26S蛋白酶体是负责蛋白质降解的关键细胞器，对细胞功能至关重要，但其自身如何被调控还很不清楚。我们发现蛋白酶体的Rpt2亚基上存在三种化学修饰，即N端肉豆蔻酰化、丝氨酸磷酸化和酪氨酸磷酸化。首先，Rpt2的肉豆蔻酰化在进化中高度保守，很可能对于整个蛋白酶体在细胞膜上的定位至关重要。其次，Rpt2-Ser4的磷酸化会抑制Rpt2插膜，从而动态调控蛋白酶体的膜定位。第三，只有膜定位的Rpt2才会发生Tyr439位点的酪氨酸磷酸化。该位点对于蛋白酶体的组装非常重要，而负责该位点磷酸化的有可能是膜蛋白EGFR。综上，Rpt2亚基上这三种鲜有研究的修饰之间相互作用，决定了蛋白酶体的膜定位，并将膜上蛋白酶体的组装与细胞信号转导联系起来。我们将利用包括基因编辑、点击化学、定量质谱和动物模型在内的一系列手段，阐明上述蛋白酶体修饰的调控机制，解读蛋白酶体膜定位的生理功能及其在进化中的意义。

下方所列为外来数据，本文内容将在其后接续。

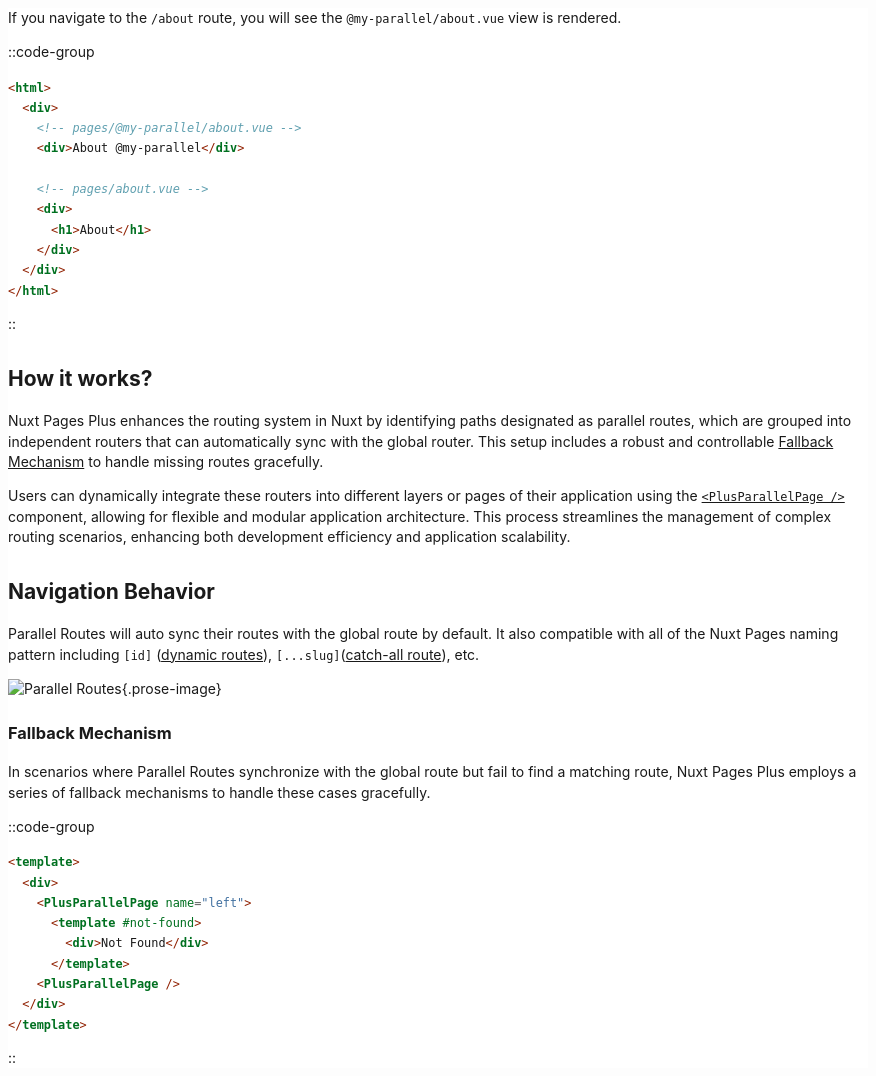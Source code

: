 If you navigate to the `/about` route, you will see the `@my-parallel/about.vue` view is rendered.

::code-group
```html [http://localhost/about]{4}
<html>
  <div>
    <!-- pages/@my-parallel/about.vue -->
    <div>About @my-parallel</div>

    <!-- pages/about.vue -->
    <div>
      <h1>About</h1>
    </div>
  </div>
</html>
```
::

## How it works?

Nuxt Pages Plus enhances the routing system in Nuxt by identifying paths designated as parallel routes, which are grouped into independent routers that can automatically sync with the global router. This setup includes a robust and controllable [Fallback Mechanism](#fallback-mechanism) to handle missing routes gracefully.

Users can dynamically integrate these routers into different layers or pages of their application using the [`<PlusParallelPage />`](/components/plus-parallel-page) component, allowing for flexible and modular application architecture. This process streamlines the management of complex routing scenarios, enhancing both development efficiency and application scalability.

## Navigation Behavior

Parallel Routes will auto sync their routes with the global route by default. It also compatible with all of the Nuxt Pages naming pattern including `[id]` ([dynamic routes](https://nuxt.com/docs/guide/directory-structure/pages#dynamic-routes)), `[...slug]`([catch-all route](https://nuxt.com/docs/guide/directory-structure/pages#catch-all-route)), etc.

![Parallel Routes](/images/parallel-routes-slug.png){.prose-image}

### Fallback Mechanism

In scenarios where Parallel Routes synchronize with the global route but fail to find a matching route, Nuxt Pages Plus employs a series of fallback mechanisms to handle these cases gracefully.

::code-group
```html [layouts/default.vue]{4-6}
<template>
  <div>
    <PlusParallelPage name="left">
      <template #not-found>
        <div>Not Found</div>
      </template>
    <PlusParallelPage />
  </div>
</template>
```
::
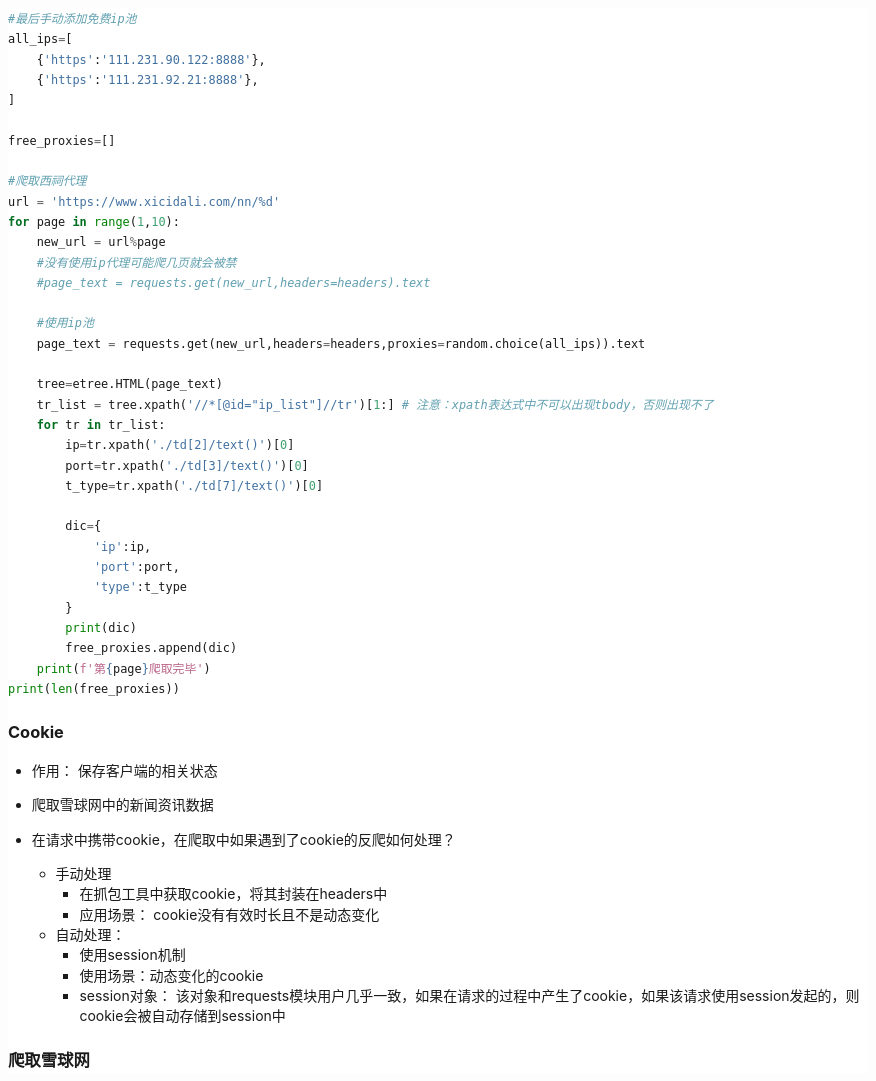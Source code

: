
 ```python
#最后手动添加免费ip池
all_ips=[
    {'https':'111.231.90.122:8888'},
    {'https':'111.231.92.21:8888'},
]

free_proxies=[]

#爬取西祠代理
url = 'https://www.xicidali.com/nn/%d'
for page in range(1,10):
    new_url = url%page
    #没有使用ip代理可能爬几页就会被禁
    #page_text = requests.get(new_url,headers=headers).text
    
    #使用ip池
    page_text = requests.get(new_url,headers=headers,proxies=random.choice(all_ips)).text

    tree=etree.HTML(page_text)
    tr_list = tree.xpath('//*[@id="ip_list"]//tr')[1:] # 注意：xpath表达式中不可以出现tbody，否则出现不了
    for tr in tr_list:
        ip=tr.xpath('./td[2]/text()')[0]
        port=tr.xpath('./td[3]/text()')[0]
        t_type=tr.xpath('./td[7]/text()')[0]  
        
        dic={
            'ip':ip,
            'port':port,
            'type':t_type
        }
        print(dic)
        free_proxies.append(dic)
    print(f'第{page}爬取完毕')
print(len(free_proxies))
```

### Cookie
- 作用： 保存客户端的相关状态
- 爬取雪球网中的新闻资讯数据

- 在请求中携带cookie，在爬取中如果遇到了cookie的反爬如何处理？
    - 手动处理
        - 在抓包工具中获取cookie，将其封装在headers中
        - 应用场景： cookie没有有效时长且不是动态变化
    - 自动处理：
        - 使用session机制
        - 使用场景：动态变化的cookie
        - session对象： 该对象和requests模块用户几乎一致，如果在请求的过程中产生了cookie，如果该请求使用session发起的，则cookie会被自动存储到session中

### 爬取雪球网

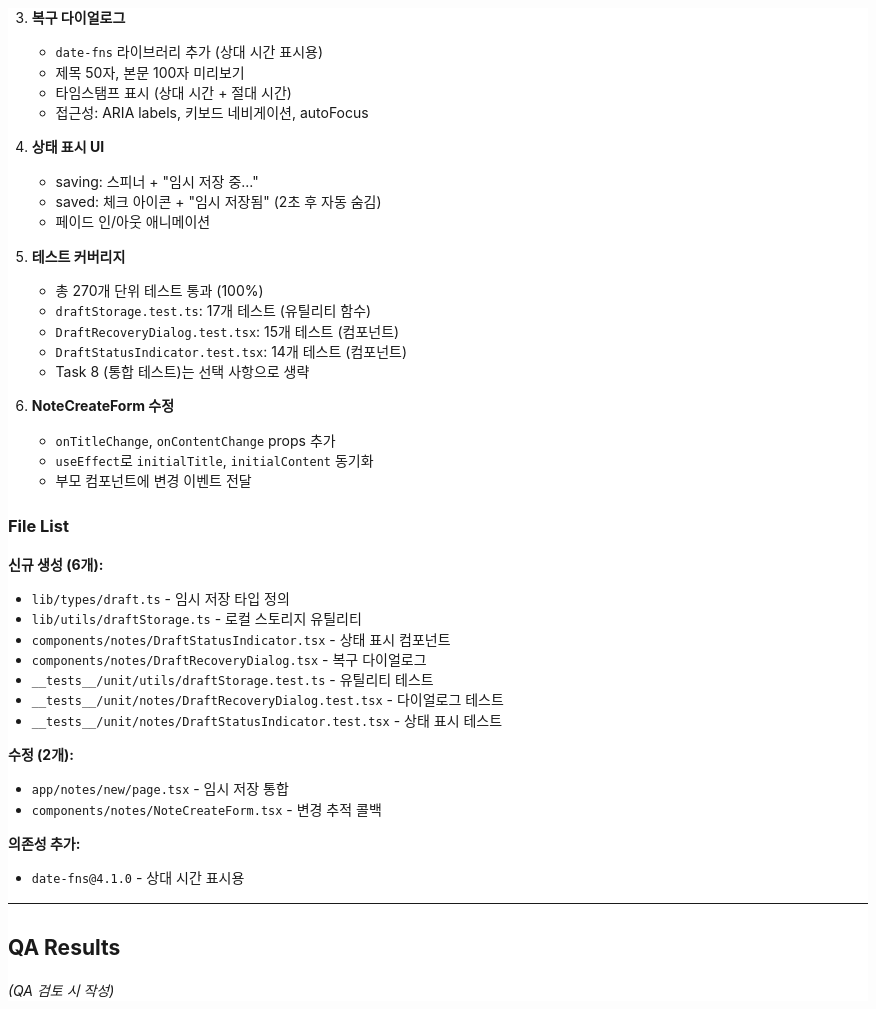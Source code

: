 3. **복구 다이얼로그**
   - `date-fns` 라이브러리 추가 (상대 시간 표시용)
   - 제목 50자, 본문 100자 미리보기
   - 타임스탬프 표시 (상대 시간 + 절대 시간)
   - 접근성: ARIA labels, 키보드 네비게이션, autoFocus

4. **상태 표시 UI**
   - saving: 스피너 + "임시 저장 중..."
   - saved: 체크 아이콘 + "임시 저장됨" (2초 후 자동 숨김)
   - 페이드 인/아웃 애니메이션

5. **테스트 커버리지**
   - 총 270개 단위 테스트 통과 (100%)
   - `draftStorage.test.ts`: 17개 테스트 (유틸리티 함수)
   - `DraftRecoveryDialog.test.tsx`: 15개 테스트 (컴포넌트)
   - `DraftStatusIndicator.test.tsx`: 14개 테스트 (컴포넌트)
   - Task 8 (통합 테스트)는 선택 사항으로 생략

6. **NoteCreateForm 수정**
   - `onTitleChange`, `onContentChange` props 추가
   - `useEffect`로 `initialTitle`, `initialContent` 동기화
   - 부모 컴포넌트에 변경 이벤트 전달

### File List

**신규 생성 (6개):**
- `lib/types/draft.ts` - 임시 저장 타입 정의
- `lib/utils/draftStorage.ts` - 로컬 스토리지 유틸리티
- `components/notes/DraftStatusIndicator.tsx` - 상태 표시 컴포넌트
- `components/notes/DraftRecoveryDialog.tsx` - 복구 다이얼로그
- `__tests__/unit/utils/draftStorage.test.ts` - 유틸리티 테스트
- `__tests__/unit/notes/DraftRecoveryDialog.test.tsx` - 다이얼로그 테스트
- `__tests__/unit/notes/DraftStatusIndicator.test.tsx` - 상태 표시 테스트

**수정 (2개):**
- `app/notes/new/page.tsx` - 임시 저장 통합
- `components/notes/NoteCreateForm.tsx` - 변경 추적 콜백

**의존성 추가:**
- `date-fns@4.1.0` - 상대 시간 표시용

---

## QA Results

_(QA 검토 시 작성)_

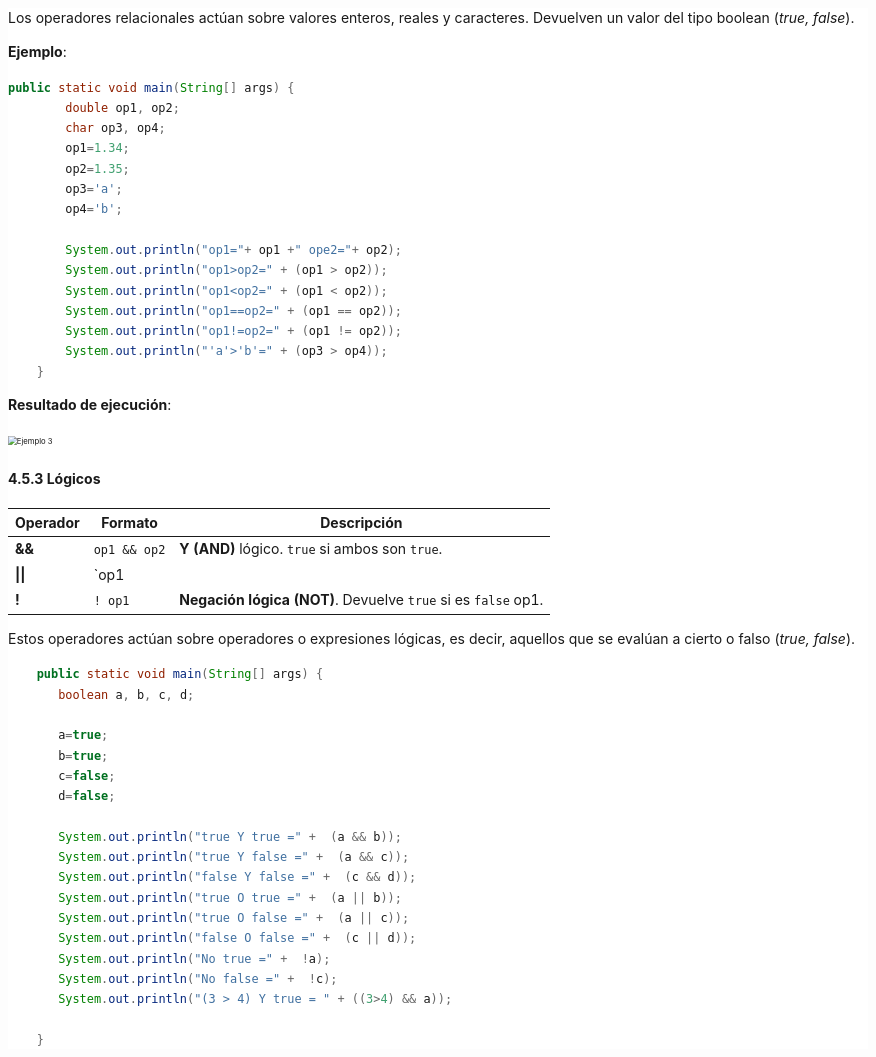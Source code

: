 Los operadores relacionales actúan sobre valores enteros, reales y caracteres. Devuelven un valor del tipo boolean (_true, false_).

**Ejemplo**:

```Java
public static void main(String[] args) {
        double op1, op2;
        char op3, op4;
        op1=1.34;
        op2=1.35;
        op3='a';
        op4='b';
        
        System.out.println("op1="+ op1 +" ope2="+ op2);
        System.out.println("op1>op2=" + (op1 > op2));
        System.out.println("op1<op2=" + (op1 < op2));
        System.out.println("op1==op2=" + (op1 == op2));
        System.out.println("op1!=op2=" + (op1 != op2));
        System.out.println("'a'>'b'=" + (op3 > op4));    
    }
```

**Resultado de ejecución**:

<img src="../../assets/images/ud01/u13.png" alt="Ejemplo 3" style="zoom: 55%; " />

#### 4.5.3 Lógicos

| Operador | Formato      | Descripción                                                  |
| -------- | ------------ | ------------------------------------------------------------ |
| **&&**   | `op1 && op2` | **Y (AND)** lógico. `true` si ambos son `true`.              |
| **\|\|** | `op1 || op2` | **O (OR)** lógico. `true` si alguno es `true`.               |
| **!**    | `! op1`      | **Negación lógica (NOT)**. Devuelve `true` si es `false` op1. |

Estos operadores actúan sobre operadores o expresiones lógicas, es decir, aquellos que se evalúan a cierto o falso (_true, false_).

```Java
    public static void main(String[] args) {
       boolean a, b, c, d;
  
       a=true;
       b=true;
       c=false;
       d=false;
       
       System.out.println("true Y true =" +  (a && b));
       System.out.println("true Y false =" +  (a && c));
       System.out.println("false Y false =" +  (c && d));
       System.out.println("true O true =" +  (a || b));
       System.out.println("true O false =" +  (a || c));
       System.out.println("false O false =" +  (c || d));
       System.out.println("No true =" +  !a);
       System.out.println("No false =" +  !c);
       System.out.println("(3 > 4) Y true = " + ((3>4) && a));
        
    }
```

The 26S proteasome is an essential machinery for protein degradation in all eukaryotic cells. Despite its well established importance for cell viability, how this protein complex itself is regulated under various pathophysiological conditions remains largely unknown. We and others have provided initial evidence that chemical modifications (such as phosphorylation) play important roles in fine-tuning proteasome assembly, activity as well as intracellular localization. As such, proteasome regulation has gained increasing attention in recent years and is now positioned at the frontier of interdisciplinary research. In this Proposal, we focus on three types of modification that occur on a single subunit, Rpt2, of the 26S proteasome, including its N-terminal myristoylation, serine phosphorylation and tyrosine phosphorylation. Our preliminary data indicate that N-myristoylation, which is conserved from yeast to human, is critical for membrane anchoring of Rpt2 and probably of the whole proteasome. This effect is counterbalanced by phosphorylation of Ser4, a site that is conserved in vertebrates but not present in lower organisms. Membrane localization is also found to be a prerequisite for phosphorylation of Rpt2 at its penultimate residue, Tyr439, which is within the C-terminal HbYX motif critical for proteasome assembly. Phospho-proteomic studies have suggested that an oncogenic form of EGFR, a membrane protein, may be responsible for Rpt2-Y439 phosphorylation. Together, these conserved but rarely studied modifications may determine the localization of a select pool of 26S proteasomes, linking membrane proteasome assembly to cancer cell signaling. Here we propose a broad array of mechanistic and functional studies using canonical biochemical and cell biology approaches in conjunction with cutting-edge technology including gene editing, click chemistry, super-resolution microscopy, quantitative mass spectrometry and new animal models, in order to elucidate the molecular underpinnings of those proteasome modifications and the biological relevance of membrane-tethered proteasomes in health and disease and during evolution.